Entries taken from a collection:
■ ■ ■ ■ ■
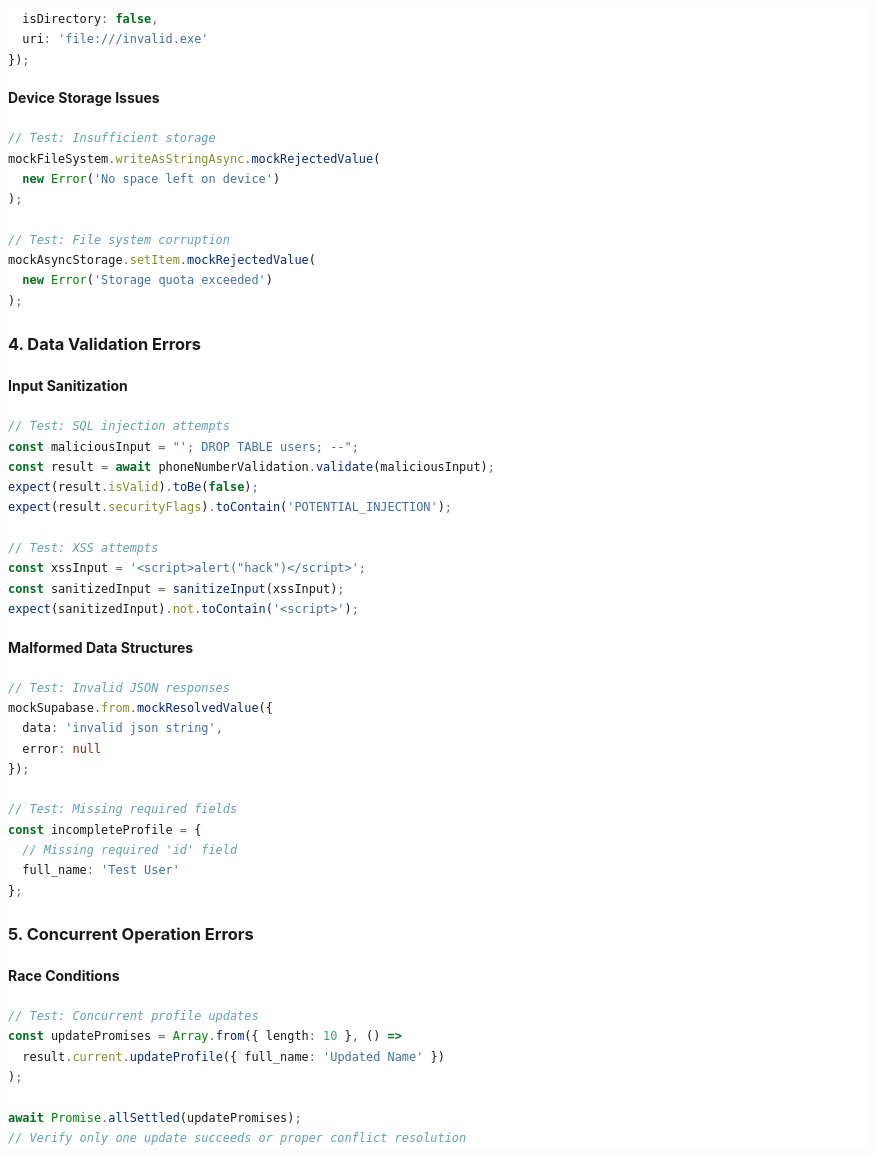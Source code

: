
 ```typescript
  isDirectory: false,
  uri: 'file:///invalid.exe'
});
```

#### Device Storage Issues
```typescript
// Test: Insufficient storage
mockFileSystem.writeAsStringAsync.mockRejectedValue(
  new Error('No space left on device')
);

// Test: File system corruption
mockAsyncStorage.setItem.mockRejectedValue(
  new Error('Storage quota exceeded')
);
```

### 4. Data Validation Errors

#### Input Sanitization
```typescript
// Test: SQL injection attempts
const maliciousInput = "'; DROP TABLE users; --";
const result = await phoneNumberValidation.validate(maliciousInput);
expect(result.isValid).toBe(false);
expect(result.securityFlags).toContain('POTENTIAL_INJECTION');

// Test: XSS attempts
const xssInput = '<script>alert("hack")</script>';
const sanitizedInput = sanitizeInput(xssInput);
expect(sanitizedInput).not.toContain('<script>');
```

#### Malformed Data Structures
```typescript
// Test: Invalid JSON responses
mockSupabase.from.mockResolvedValue({
  data: 'invalid json string',
  error: null
});

// Test: Missing required fields
const incompleteProfile = {
  // Missing required 'id' field
  full_name: 'Test User'
};
```

### 5. Concurrent Operation Errors

#### Race Conditions
```typescript
// Test: Concurrent profile updates
const updatePromises = Array.from({ length: 10 }, () =>
  result.current.updateProfile({ full_name: 'Updated Name' })
);

await Promise.allSettled(updatePromises);
// Verify only one update succeeds or proper conflict resolution
```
■ ■ ■ ■ ■
# EXERCISE OBJECTIVE:
Which lines of the data include "Missing"? Copy each of them.

# EXERCISE RESPONSE:
// Test: Missing required fields
  // Missing required 'id' field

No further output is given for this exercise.